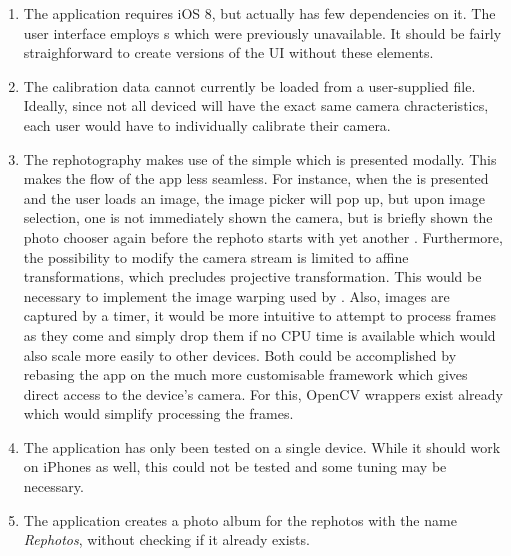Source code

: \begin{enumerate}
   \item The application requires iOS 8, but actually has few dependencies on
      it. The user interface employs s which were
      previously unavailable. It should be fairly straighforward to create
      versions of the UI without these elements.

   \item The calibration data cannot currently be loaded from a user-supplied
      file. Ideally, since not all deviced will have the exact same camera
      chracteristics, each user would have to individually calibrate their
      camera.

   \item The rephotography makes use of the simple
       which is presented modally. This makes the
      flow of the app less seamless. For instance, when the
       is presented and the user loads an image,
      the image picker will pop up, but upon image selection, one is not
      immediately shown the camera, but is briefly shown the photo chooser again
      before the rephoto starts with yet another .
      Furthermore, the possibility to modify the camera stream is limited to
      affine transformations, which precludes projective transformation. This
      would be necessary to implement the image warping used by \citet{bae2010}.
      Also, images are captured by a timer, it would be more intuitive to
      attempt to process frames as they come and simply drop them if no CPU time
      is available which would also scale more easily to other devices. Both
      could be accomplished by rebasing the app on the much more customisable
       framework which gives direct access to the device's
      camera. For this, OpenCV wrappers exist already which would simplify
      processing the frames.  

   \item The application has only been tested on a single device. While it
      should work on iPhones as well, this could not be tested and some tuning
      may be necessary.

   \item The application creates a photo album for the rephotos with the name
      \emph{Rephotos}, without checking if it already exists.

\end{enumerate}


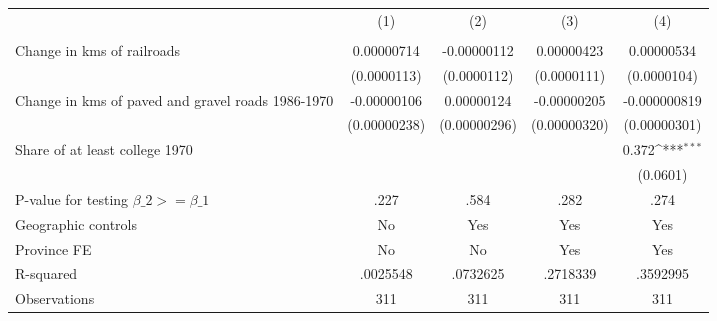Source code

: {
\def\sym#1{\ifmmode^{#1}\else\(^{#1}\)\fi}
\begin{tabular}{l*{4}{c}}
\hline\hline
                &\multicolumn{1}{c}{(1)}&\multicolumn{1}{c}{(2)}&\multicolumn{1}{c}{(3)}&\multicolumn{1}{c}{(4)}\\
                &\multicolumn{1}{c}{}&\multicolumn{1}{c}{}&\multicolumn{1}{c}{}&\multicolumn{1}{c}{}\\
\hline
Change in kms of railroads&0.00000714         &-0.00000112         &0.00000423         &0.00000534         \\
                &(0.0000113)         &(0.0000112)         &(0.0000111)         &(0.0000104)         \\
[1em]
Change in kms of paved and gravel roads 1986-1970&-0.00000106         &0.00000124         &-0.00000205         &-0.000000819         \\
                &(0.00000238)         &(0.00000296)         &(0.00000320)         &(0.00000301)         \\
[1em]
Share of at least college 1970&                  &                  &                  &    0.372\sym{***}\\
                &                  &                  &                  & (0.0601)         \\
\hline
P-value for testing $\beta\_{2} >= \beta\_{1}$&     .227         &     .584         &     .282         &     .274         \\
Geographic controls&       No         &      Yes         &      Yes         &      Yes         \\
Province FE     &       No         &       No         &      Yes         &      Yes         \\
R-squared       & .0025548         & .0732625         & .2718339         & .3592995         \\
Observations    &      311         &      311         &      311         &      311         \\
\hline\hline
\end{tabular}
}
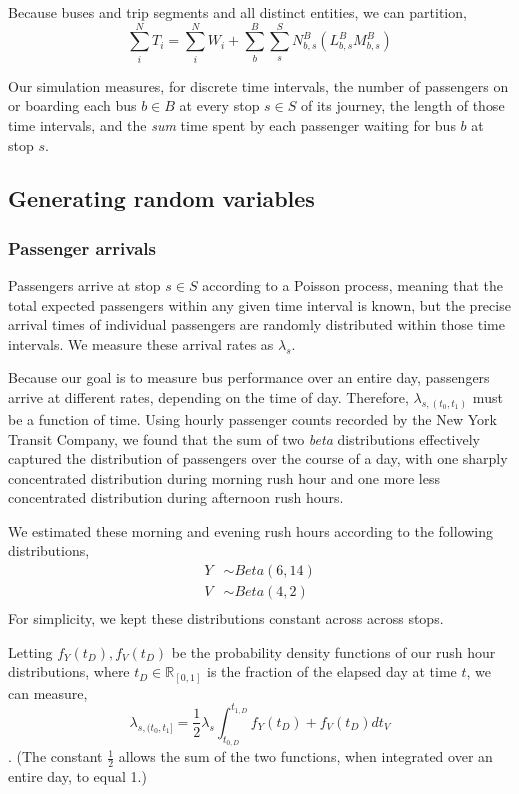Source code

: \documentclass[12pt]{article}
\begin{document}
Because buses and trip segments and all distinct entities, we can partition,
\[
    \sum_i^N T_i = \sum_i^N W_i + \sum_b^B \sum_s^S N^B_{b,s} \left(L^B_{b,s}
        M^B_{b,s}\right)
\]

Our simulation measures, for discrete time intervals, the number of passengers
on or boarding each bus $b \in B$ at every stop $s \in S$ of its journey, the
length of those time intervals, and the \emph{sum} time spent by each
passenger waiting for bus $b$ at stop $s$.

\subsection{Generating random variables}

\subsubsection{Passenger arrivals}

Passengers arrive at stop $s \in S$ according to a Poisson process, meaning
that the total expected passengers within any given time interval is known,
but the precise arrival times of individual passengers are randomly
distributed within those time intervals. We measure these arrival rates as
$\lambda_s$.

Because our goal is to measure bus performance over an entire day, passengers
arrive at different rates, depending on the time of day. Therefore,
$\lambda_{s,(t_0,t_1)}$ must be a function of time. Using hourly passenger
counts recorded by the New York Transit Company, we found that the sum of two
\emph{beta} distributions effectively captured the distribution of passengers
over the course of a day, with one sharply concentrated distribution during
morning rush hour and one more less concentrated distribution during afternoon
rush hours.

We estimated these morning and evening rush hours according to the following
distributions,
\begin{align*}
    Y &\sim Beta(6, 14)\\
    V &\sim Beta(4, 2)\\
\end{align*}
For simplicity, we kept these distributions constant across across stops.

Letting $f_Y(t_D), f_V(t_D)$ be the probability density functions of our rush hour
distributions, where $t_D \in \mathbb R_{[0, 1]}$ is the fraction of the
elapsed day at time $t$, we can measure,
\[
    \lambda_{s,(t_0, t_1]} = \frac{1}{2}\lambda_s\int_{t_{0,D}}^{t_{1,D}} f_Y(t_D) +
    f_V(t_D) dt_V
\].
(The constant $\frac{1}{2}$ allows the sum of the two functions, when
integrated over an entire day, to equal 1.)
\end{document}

..............................

▶ [Requirement]
For every line in the listing above that mentions the word "hours", make a copy.

▶ [Written response]
rush hours.
We estimated these morning and evening rush hours according to the following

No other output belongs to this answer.